Miscellaneous Musings

What Does it Take to Make Happy?

Posted Dec 18, 04:50 PM by Kay Camenisch

The common room was peaceful for the moment. Wheelchairs were gathered about, but most of the residents slept, with chins on their chests or white heads lolling to the side. Vivian paced about, ever restless, ever moving; Paul drummed his fingers on the table, and Sara occasionally called out “Help me. Somebody help me.” The TV rattled on, with nobody watching. But all was at peace, and the noises faded into the background with the smells of Pinesol and urine.

Our focus was on my Mother, as we struggled to have a meaningful visit with a loved one who no longer remembered us. She was more lucid today than at most visits, but it remained difficult to know how to communicate with someone whose world is framed only by the present moment. Then I remembered the question of a friend.

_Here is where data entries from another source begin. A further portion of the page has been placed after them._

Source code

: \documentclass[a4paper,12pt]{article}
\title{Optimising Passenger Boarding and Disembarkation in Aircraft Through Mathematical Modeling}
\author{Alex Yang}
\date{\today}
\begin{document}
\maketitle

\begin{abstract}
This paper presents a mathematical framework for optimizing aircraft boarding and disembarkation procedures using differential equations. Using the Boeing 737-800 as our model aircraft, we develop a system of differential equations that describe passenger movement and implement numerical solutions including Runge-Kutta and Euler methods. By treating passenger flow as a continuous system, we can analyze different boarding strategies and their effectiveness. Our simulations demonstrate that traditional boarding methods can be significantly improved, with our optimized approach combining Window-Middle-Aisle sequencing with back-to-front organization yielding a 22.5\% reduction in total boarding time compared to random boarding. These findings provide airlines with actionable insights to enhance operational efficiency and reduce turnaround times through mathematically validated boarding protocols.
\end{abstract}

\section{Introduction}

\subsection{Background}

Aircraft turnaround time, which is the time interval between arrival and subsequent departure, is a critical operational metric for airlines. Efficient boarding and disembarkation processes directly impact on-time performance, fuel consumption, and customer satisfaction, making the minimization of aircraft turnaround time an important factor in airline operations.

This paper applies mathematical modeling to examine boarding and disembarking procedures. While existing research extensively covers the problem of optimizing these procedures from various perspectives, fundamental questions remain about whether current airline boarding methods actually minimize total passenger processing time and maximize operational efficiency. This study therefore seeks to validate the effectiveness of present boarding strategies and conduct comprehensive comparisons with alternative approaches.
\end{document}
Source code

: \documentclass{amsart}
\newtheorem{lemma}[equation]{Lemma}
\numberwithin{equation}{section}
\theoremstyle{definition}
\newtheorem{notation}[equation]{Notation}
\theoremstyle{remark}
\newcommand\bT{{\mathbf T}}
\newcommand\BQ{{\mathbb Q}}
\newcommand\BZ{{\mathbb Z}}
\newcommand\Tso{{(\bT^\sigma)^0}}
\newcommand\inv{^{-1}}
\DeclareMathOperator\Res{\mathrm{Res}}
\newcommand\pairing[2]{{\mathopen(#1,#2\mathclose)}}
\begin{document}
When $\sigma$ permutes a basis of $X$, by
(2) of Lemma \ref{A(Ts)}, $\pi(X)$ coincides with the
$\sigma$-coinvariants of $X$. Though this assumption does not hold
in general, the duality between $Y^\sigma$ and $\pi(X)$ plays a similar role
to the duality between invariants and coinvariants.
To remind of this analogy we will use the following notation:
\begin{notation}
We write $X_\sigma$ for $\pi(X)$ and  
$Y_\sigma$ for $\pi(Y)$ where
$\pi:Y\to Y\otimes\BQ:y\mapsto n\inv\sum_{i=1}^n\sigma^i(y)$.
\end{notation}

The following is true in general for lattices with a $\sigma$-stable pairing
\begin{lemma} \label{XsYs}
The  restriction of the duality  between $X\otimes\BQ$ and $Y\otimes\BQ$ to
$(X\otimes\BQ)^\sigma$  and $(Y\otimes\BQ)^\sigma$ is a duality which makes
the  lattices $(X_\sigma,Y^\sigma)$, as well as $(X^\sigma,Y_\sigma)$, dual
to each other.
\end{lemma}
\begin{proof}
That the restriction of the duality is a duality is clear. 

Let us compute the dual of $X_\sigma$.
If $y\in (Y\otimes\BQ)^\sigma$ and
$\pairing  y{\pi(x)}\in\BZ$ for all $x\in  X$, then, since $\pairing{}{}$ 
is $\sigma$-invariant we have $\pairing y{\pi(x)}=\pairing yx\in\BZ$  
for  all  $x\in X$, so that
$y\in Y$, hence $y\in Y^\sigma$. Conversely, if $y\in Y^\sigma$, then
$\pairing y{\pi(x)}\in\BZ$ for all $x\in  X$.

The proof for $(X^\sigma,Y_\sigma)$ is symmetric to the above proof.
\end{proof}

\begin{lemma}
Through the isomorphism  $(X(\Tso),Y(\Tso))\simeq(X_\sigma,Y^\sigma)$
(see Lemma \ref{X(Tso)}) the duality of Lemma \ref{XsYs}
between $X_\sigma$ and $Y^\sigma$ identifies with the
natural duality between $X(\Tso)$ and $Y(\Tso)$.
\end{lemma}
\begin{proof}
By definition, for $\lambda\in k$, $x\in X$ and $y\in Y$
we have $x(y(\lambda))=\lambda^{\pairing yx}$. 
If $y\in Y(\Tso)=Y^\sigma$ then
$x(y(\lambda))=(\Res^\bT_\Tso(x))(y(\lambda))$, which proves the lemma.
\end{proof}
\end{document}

“Mother, are you happy? A friend asked me if you’re happy here, so I thought I’d ask you; are you happy?”

After her usual pause, she answered, “Am I happy? I haven’t considered that.” As she contemplated the question, she sucked her lips in and out of her mouth, eyebrows wrinkled from the effort. Finally, she responded in a lifeless voice, “What does it take to make happy?”

I said, “That’s a good question!” How do you answer that? What does it mean for a person with advanced Alzheimer’s Disease to be happy? After some thought I said, “I guess happy means contentment. Are you contented?”

Beautiful shiny white hair framed her face as her lips moved in and out, in and out. Her blank eyes gave no hint that she was still in the conversation. Finally, in her characteristic flat voice she said, “Yes. I’m contented. You could say I have contentment.”

It was evident she spoke the truth. Her memory is gone, but she spoke with understanding. And with wisdom. As a people, we fill our time with seeking happiness. But how many have stopped to ask, “What does it take to make happy?” As we ask that question, we may need to pose a more important one, “What is God’s design for us to find happiness?”

I think a 93 year old in an advanced stage of Alzheimer’s could teach us all a lesson. Before we spend so much time, energy, and money on finding happiness, maybe we need to stop and ask, “What does it take to make happy?”